Description of the task:
When you copy the data, keep every line exactly as written and skip the pictures.

Dataset entries:

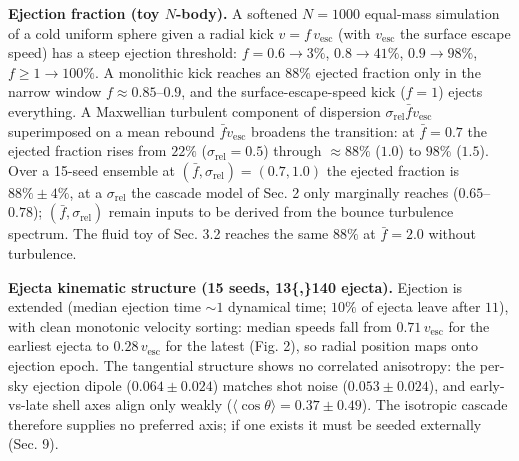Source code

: \documentclass[
  11pt,
]{article}
\begin{document}
\textbf{Ejection fraction (toy \(N\)-body).} A softened \(N = 1000\)
equal-mass simulation of a cold uniform sphere given a radial kick
\(v = f\,v_{\text{esc}}\) (with \(v_{\text{esc}}\) the surface escape
speed) has a steep ejection threshold: \(f = 0.6 \to 3\%\),
\(0.8 \to 41\%\), \(0.9 \to 98\%\), \(f \geq 1 \to 100\%\). A monolithic
kick reaches an \(88\%\) ejected fraction only in the narrow window
\(f \approx 0.85\)--\(0.9\), and the surface-escape-speed kick
(\(f = 1\)) ejects everything. A Maxwellian turbulent component of
dispersion \(\sigma_{\text{rel}}\bar{f}v_{\text{esc}}\) superimposed on
a mean rebound \(\bar{f}v_{\text{esc}}\) broadens the transition: at
\(\bar{f} = 0.7\) the ejected fraction rises from \(22\%\)
(\(\sigma_{\text{rel}} = 0.5\)) through \(\approx 88\%\) (\(1.0\)) to
\(98\%\) (\(1.5\)). Over a 15-seed ensemble at
\((\bar{f}, \sigma_{\text{rel}}) = (0.7, 1.0)\) the ejected fraction is
\(88\% \pm 4\%\), at a \(\sigma_{\text{rel}}\) the cascade model of Sec.
2 only marginally reaches (\(0.65\)--\(0.78\));
\((\bar{f}, \sigma_{\text{rel}})\) remain inputs to be derived from the
bounce turbulence spectrum. The fluid toy of Sec. 3.2 reaches the same
\(88\%\) at \(\bar{f} = 2.0\) without turbulence.

\textbf{Ejecta kinematic structure (15 seeds, 13\{,\}140 ejecta).}
Ejection is extended (median ejection time \(\sim\!1\) dynamical time;
\(10\%\) of ejecta leave after \(11\)), with clean monotonic velocity
sorting: median speeds fall from \(0.71\,v_{\text{esc}}\) for the
earliest ejecta to \(0.28\,v_{\text{esc}}\) for the latest (Fig. 2), so
radial position maps onto ejection epoch. The tangential structure shows
no correlated anisotropy: the per-sky ejection dipole
(\(0.064 \pm 0.024\)) matches shot noise (\(0.053 \pm 0.024\)), and
early-vs-late shell axes align only weakly
(\(\langle\cos\theta\rangle = 0.37 \pm 0.49\)). The isotropic cascade
therefore supplies no preferred axis; if one exists it must be seeded
externally (Sec. 9).
\end{document}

Written answer:
Source code

: \documentclass[
  11pt,
]{article}
\begin{document}
\textbf{Ejection fraction (toy \(N\)-body).} A softened \(N = 1000\)
equal-mass simulation of a cold uniform sphere given a radial kick
\(v = f\,v_{\text{esc}}\) (with \(v_{\text{esc}}\) the surface escape
speed) has a steep ejection threshold: \(f = 0.6 \to 3\%\),
\(0.8 \to 41\%\), \(0.9 \to 98\%\), \(f \geq 1 \to 100\%\). A monolithic
kick reaches an \(88\%\) ejected fraction only in the narrow window
\(f \approx 0.85\)--\(0.9\), and the surface-escape-speed kick
(\(f = 1\)) ejects everything. A Maxwellian turbulent component of
dispersion \(\sigma_{\text{rel}}\bar{f}v_{\text{esc}}\) superimposed on
a mean rebound \(\bar{f}v_{\text{esc}}\) broadens the transition: at
\(\bar{f} = 0.7\) the ejected fraction rises from \(22\%\)
(\(\sigma_{\text{rel}} = 0.5\)) through \(\approx 88\%\) (\(1.0\)) to
\(98\%\) (\(1.5\)). Over a 15-seed ensemble at
\((\bar{f}, \sigma_{\text{rel}}) = (0.7, 1.0)\) the ejected fraction is
\(88\% \pm 4\%\), at a \(\sigma_{\text{rel}}\) the cascade model of Sec.
2 only marginally reaches (\(0.65\)--\(0.78\));
\((\bar{f}, \sigma_{\text{rel}})\) remain inputs to be derived from the
bounce turbulence spectrum. The fluid toy of Sec. 3.2 reaches the same
\(88\%\) at \(\bar{f} = 2.0\) without turbulence.

\textbf{Ejecta kinematic structure (15 seeds, 13\{,\}140 ejecta).}
Ejection is extended (median ejection time \(\sim\!1\) dynamical time;
\(10\%\) of ejecta leave after \(11\)), with clean monotonic velocity
sorting: median speeds fall from \(0.71\,v_{\text{esc}}\) for the
earliest ejecta to \(0.28\,v_{\text{esc}}\) for the latest (Fig. 2), so
radial position maps onto ejection epoch. The tangential structure shows
no correlated anisotropy: the per-sky ejection dipole
(\(0.064 \pm 0.024\)) matches shot noise (\(0.053 \pm 0.024\)), and
early-vs-late shell axes align only weakly
(\(\langle\cos\theta\rangle = 0.37 \pm 0.49\)). The isotropic cascade
therefore supplies no preferred axis; if one exists it must be seeded
externally (Sec. 9).
\end{document}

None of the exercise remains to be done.